- **Assigned task**
Hunt through the lines below for the string "yourself" and copy each one that has it.

- **Given data**
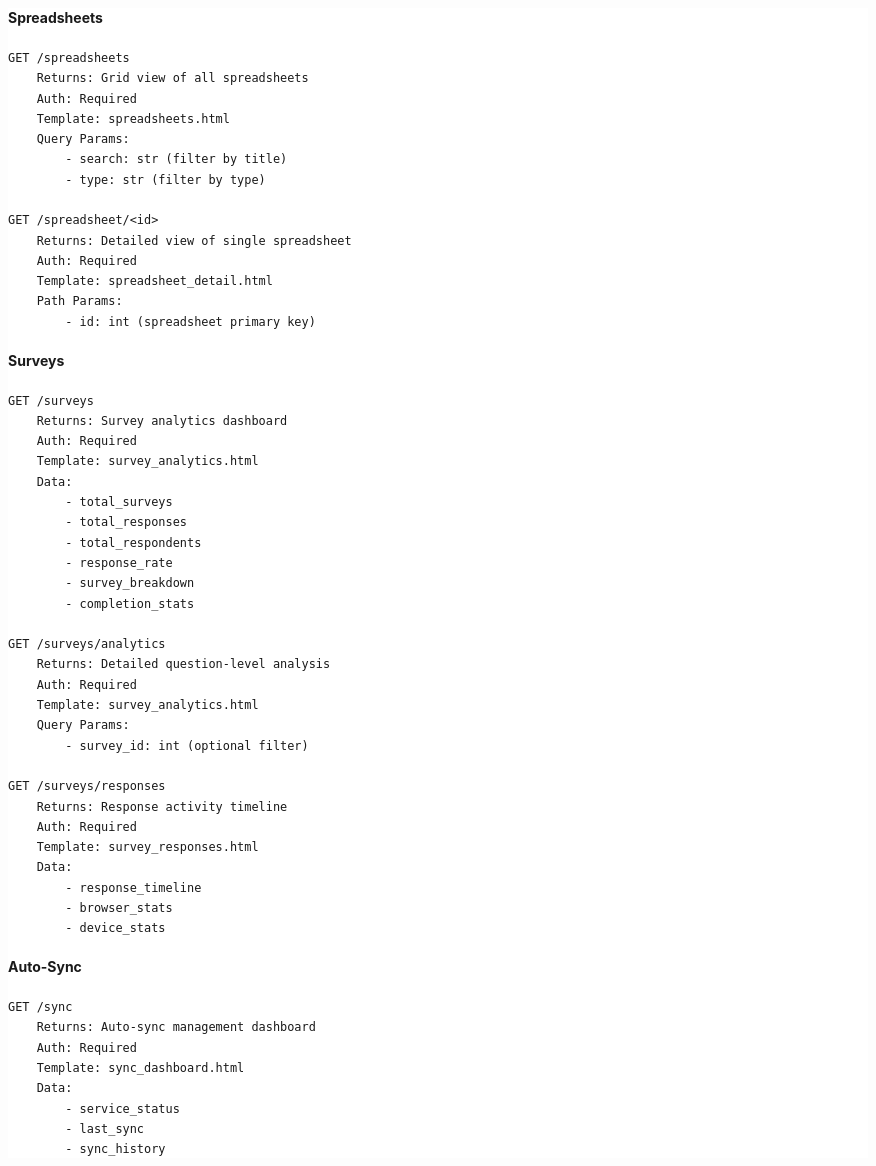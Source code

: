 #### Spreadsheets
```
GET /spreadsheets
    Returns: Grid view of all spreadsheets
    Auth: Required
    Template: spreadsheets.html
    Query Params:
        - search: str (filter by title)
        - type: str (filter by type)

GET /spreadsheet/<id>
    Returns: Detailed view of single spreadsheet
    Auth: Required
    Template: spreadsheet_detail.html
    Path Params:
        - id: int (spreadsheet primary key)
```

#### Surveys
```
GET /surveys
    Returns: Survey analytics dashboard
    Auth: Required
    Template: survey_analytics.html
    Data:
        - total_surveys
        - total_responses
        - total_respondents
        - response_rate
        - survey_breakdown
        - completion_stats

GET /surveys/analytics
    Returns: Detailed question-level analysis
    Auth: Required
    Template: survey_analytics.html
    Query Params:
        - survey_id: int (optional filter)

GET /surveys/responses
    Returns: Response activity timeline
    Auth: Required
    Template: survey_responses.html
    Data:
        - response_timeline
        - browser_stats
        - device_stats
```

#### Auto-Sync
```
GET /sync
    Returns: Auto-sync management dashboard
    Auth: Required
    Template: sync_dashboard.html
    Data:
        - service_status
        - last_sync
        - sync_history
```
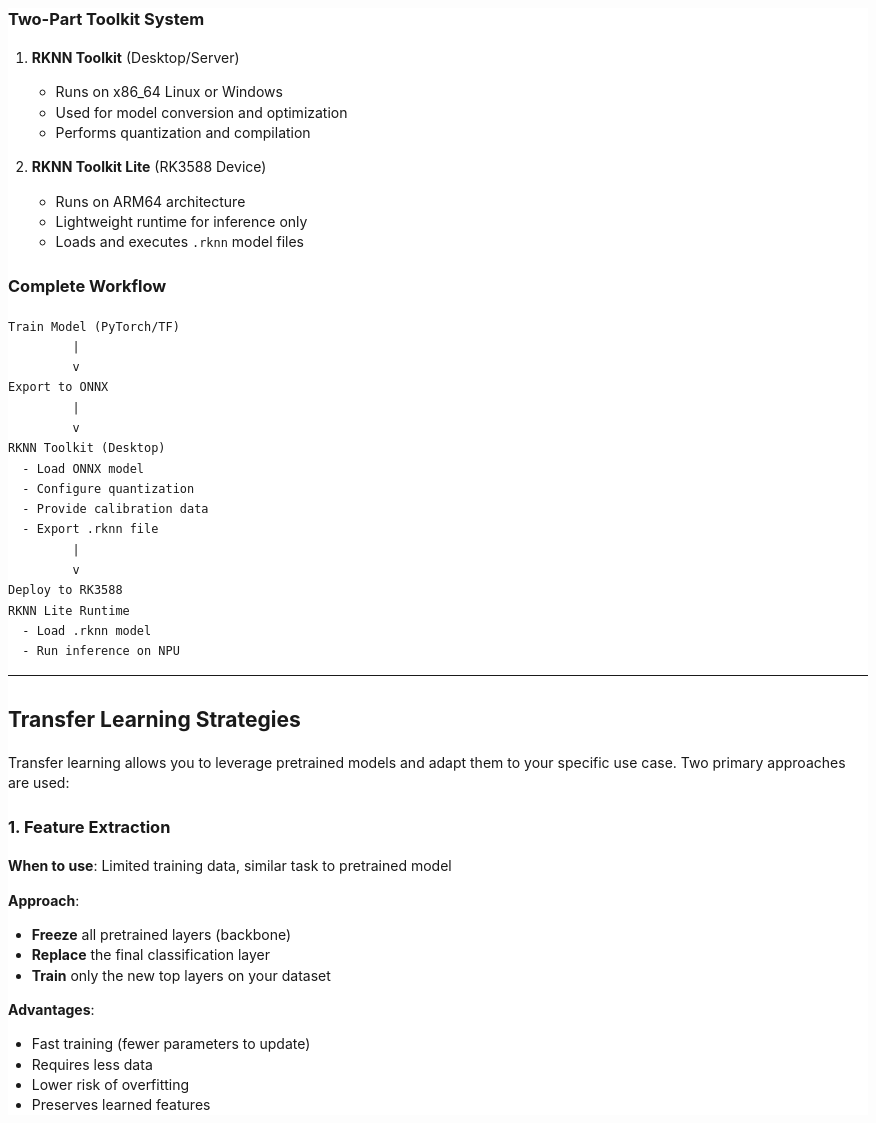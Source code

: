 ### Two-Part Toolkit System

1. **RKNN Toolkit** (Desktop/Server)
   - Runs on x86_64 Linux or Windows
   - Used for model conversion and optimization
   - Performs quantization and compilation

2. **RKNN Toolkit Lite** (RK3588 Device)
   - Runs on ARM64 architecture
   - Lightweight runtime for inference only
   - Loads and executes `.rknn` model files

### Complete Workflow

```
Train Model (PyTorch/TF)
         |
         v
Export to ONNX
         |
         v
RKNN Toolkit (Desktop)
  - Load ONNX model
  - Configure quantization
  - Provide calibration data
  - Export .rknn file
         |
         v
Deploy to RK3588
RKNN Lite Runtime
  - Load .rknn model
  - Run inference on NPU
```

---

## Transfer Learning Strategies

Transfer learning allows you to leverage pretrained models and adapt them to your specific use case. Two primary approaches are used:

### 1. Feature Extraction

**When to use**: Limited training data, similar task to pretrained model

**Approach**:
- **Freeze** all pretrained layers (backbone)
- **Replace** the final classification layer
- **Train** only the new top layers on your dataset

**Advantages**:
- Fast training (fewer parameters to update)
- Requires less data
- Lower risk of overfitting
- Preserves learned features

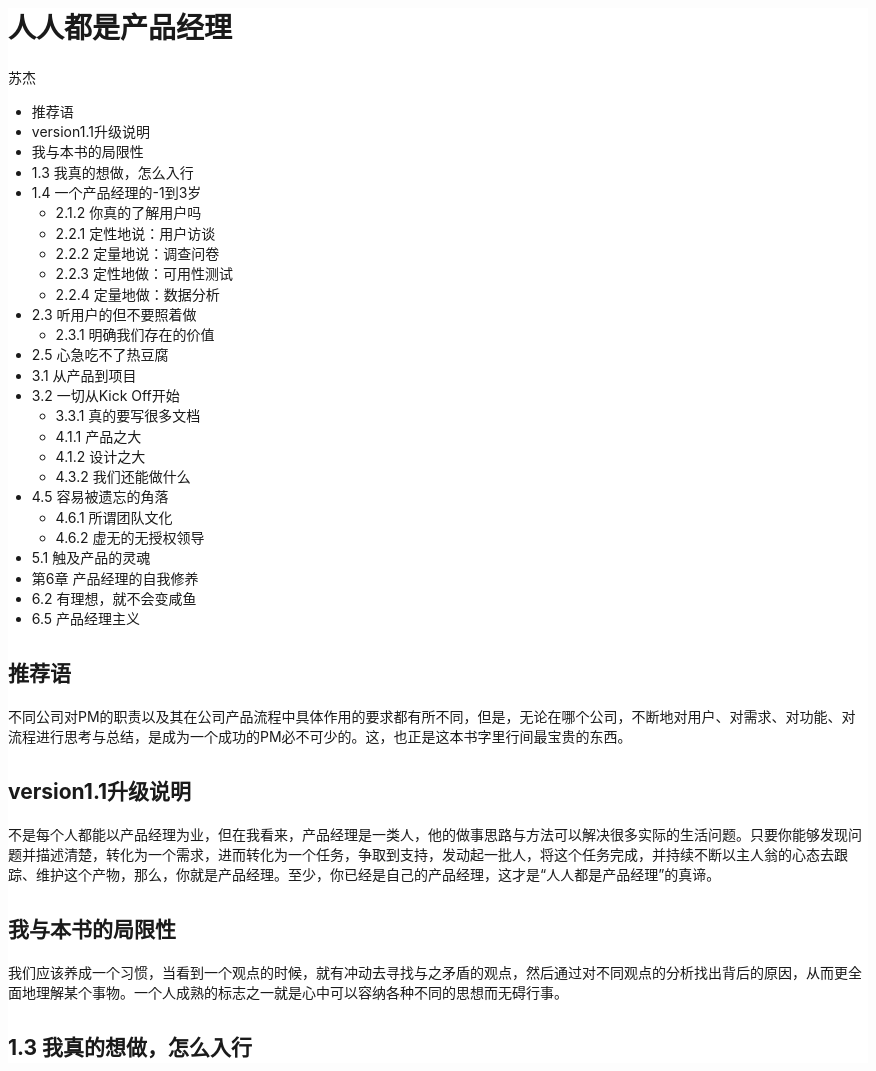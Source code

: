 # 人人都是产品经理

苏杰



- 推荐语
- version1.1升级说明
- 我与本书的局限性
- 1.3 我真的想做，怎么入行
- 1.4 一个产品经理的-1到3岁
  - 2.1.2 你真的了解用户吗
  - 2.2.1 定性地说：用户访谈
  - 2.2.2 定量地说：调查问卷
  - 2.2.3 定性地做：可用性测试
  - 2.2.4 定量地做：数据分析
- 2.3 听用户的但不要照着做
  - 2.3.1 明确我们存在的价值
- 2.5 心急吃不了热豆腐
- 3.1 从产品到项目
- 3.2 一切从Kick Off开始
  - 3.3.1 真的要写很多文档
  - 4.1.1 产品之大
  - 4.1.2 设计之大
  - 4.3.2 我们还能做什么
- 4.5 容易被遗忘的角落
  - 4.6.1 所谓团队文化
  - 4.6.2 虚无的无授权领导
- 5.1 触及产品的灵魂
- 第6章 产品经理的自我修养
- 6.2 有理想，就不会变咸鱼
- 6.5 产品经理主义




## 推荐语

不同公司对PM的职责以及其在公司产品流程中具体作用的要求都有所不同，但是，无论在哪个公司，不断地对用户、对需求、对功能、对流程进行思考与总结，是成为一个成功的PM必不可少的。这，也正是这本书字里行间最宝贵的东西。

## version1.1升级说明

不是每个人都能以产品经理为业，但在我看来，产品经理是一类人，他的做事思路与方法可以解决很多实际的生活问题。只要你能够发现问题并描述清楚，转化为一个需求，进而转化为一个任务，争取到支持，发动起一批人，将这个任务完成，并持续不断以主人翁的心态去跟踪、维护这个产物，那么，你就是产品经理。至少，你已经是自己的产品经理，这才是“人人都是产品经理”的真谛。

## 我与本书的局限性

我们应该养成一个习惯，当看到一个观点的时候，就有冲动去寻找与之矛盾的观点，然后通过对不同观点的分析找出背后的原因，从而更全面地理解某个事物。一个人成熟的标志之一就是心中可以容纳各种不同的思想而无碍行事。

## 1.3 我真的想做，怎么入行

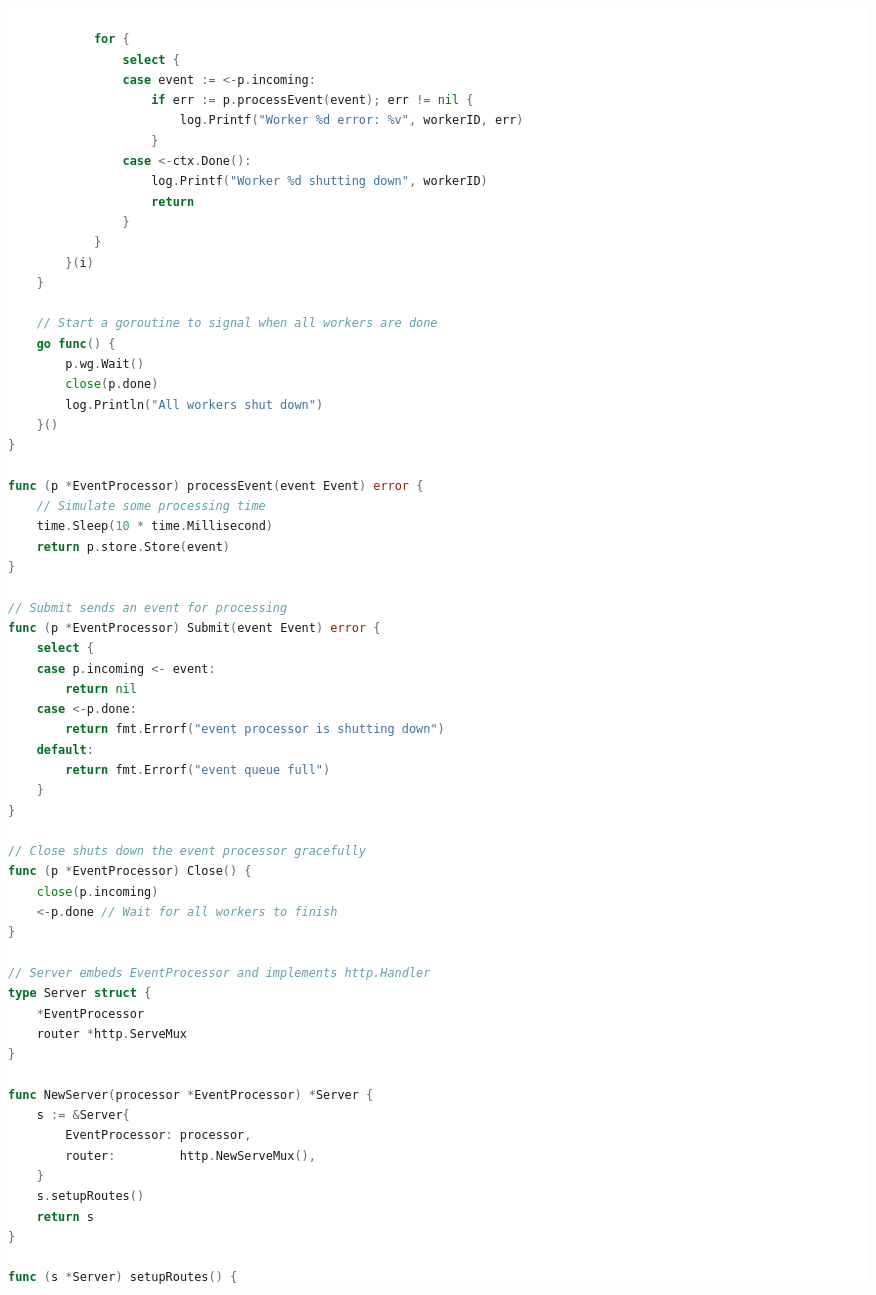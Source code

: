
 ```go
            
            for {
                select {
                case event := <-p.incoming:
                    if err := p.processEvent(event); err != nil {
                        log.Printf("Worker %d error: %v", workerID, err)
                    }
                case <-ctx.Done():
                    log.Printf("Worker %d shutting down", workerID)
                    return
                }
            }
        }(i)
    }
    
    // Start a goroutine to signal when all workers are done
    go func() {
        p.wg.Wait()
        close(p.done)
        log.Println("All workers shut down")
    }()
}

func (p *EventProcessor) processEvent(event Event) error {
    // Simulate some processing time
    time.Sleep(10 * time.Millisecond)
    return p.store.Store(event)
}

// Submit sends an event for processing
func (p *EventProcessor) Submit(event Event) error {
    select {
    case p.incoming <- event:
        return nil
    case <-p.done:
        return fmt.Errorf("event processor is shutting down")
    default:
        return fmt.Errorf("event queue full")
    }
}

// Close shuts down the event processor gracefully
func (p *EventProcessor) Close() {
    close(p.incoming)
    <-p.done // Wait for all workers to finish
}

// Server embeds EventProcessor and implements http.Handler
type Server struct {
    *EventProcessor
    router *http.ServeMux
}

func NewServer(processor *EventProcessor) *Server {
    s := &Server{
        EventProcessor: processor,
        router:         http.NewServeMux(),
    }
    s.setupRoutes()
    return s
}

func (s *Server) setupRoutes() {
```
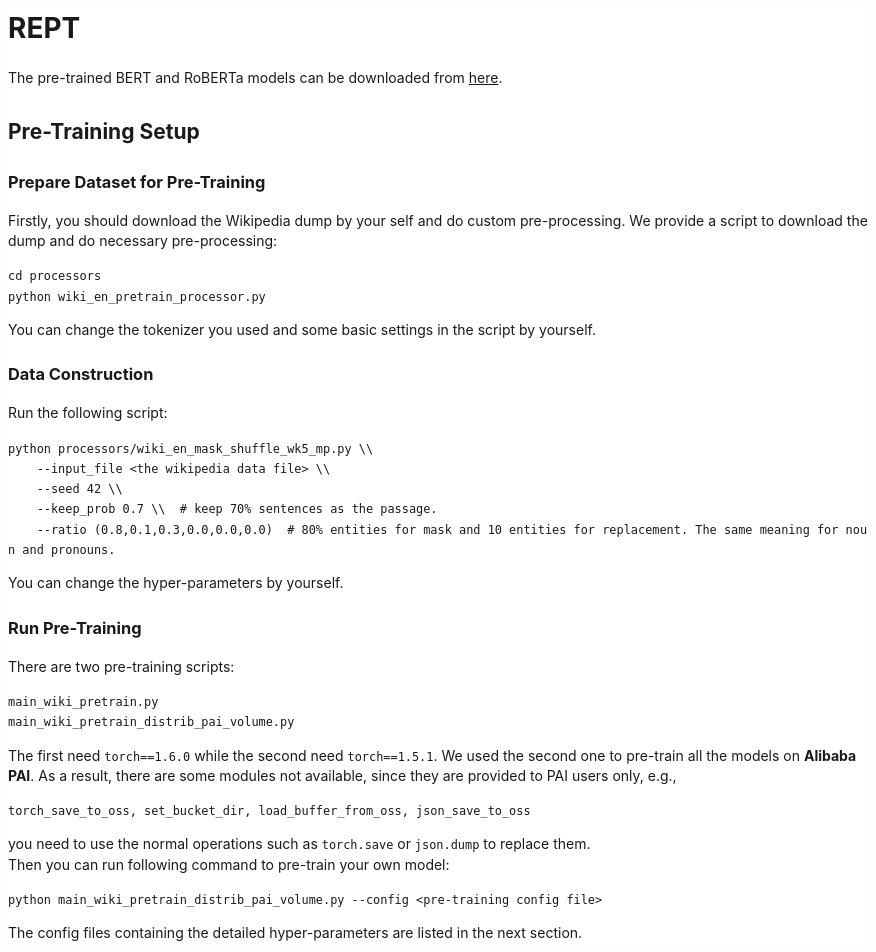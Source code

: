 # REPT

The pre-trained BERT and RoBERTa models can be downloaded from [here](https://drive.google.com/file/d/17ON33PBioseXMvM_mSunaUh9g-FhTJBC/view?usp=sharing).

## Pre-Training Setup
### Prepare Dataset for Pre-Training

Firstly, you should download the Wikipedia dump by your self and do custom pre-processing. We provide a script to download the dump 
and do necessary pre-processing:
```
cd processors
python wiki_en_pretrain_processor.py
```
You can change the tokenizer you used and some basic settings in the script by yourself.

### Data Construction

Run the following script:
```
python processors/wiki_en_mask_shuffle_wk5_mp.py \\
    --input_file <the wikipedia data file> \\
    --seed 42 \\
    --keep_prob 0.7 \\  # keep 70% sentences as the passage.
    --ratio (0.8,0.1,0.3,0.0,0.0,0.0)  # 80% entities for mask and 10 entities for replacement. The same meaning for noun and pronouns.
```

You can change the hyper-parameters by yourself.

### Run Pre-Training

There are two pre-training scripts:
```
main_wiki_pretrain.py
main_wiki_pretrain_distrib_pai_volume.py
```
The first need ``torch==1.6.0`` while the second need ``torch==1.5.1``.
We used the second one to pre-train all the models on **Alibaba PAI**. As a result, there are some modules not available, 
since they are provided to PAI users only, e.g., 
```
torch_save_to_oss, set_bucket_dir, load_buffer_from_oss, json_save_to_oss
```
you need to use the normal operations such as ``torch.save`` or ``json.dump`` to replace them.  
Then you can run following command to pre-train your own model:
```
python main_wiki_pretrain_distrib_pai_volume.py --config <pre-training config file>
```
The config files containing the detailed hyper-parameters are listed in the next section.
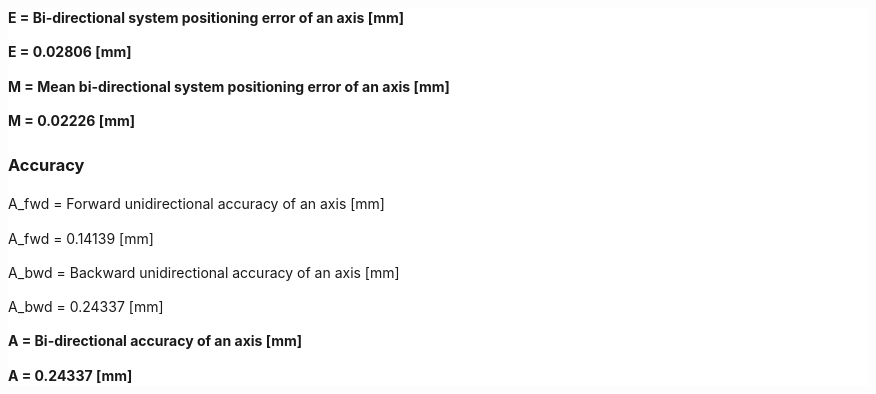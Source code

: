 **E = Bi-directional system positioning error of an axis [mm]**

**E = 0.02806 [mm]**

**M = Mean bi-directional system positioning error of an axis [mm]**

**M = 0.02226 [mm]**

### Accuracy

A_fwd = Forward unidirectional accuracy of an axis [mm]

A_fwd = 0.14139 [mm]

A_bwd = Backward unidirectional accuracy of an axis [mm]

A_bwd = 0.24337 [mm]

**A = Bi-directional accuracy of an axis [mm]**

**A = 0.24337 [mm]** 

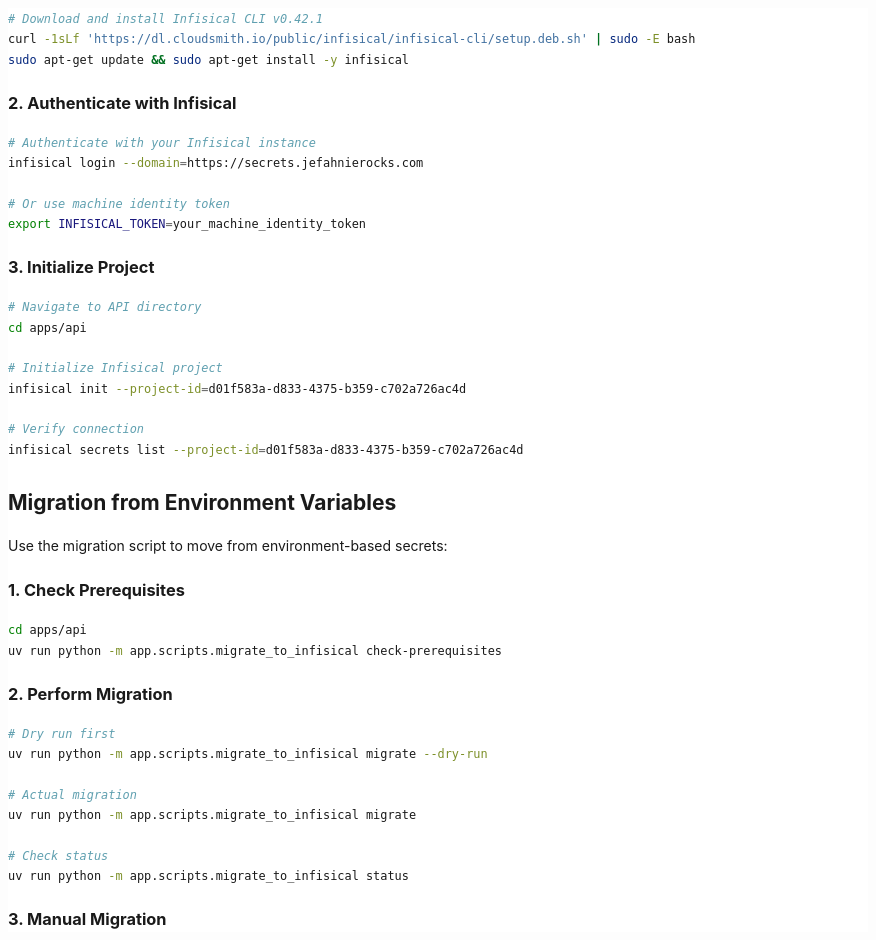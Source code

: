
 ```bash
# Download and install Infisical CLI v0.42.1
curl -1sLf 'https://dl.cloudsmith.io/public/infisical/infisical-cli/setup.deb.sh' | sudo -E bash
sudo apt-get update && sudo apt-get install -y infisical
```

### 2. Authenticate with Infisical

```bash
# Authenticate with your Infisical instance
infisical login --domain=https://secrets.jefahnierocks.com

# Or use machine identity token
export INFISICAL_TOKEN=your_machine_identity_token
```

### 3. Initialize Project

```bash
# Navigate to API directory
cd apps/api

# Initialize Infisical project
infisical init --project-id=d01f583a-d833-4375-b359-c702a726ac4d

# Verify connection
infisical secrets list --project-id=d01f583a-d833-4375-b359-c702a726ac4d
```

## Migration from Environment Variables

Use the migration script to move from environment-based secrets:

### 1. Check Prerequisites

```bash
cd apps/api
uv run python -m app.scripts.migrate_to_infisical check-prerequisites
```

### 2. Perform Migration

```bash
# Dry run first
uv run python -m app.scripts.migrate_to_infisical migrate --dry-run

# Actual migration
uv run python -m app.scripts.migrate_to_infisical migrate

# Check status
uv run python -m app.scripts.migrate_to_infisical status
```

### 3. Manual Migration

- **Answer section**
You can change the tokenizer you used and some basic settings in the script by yourself.
You can change the hyper-parameters by yourself.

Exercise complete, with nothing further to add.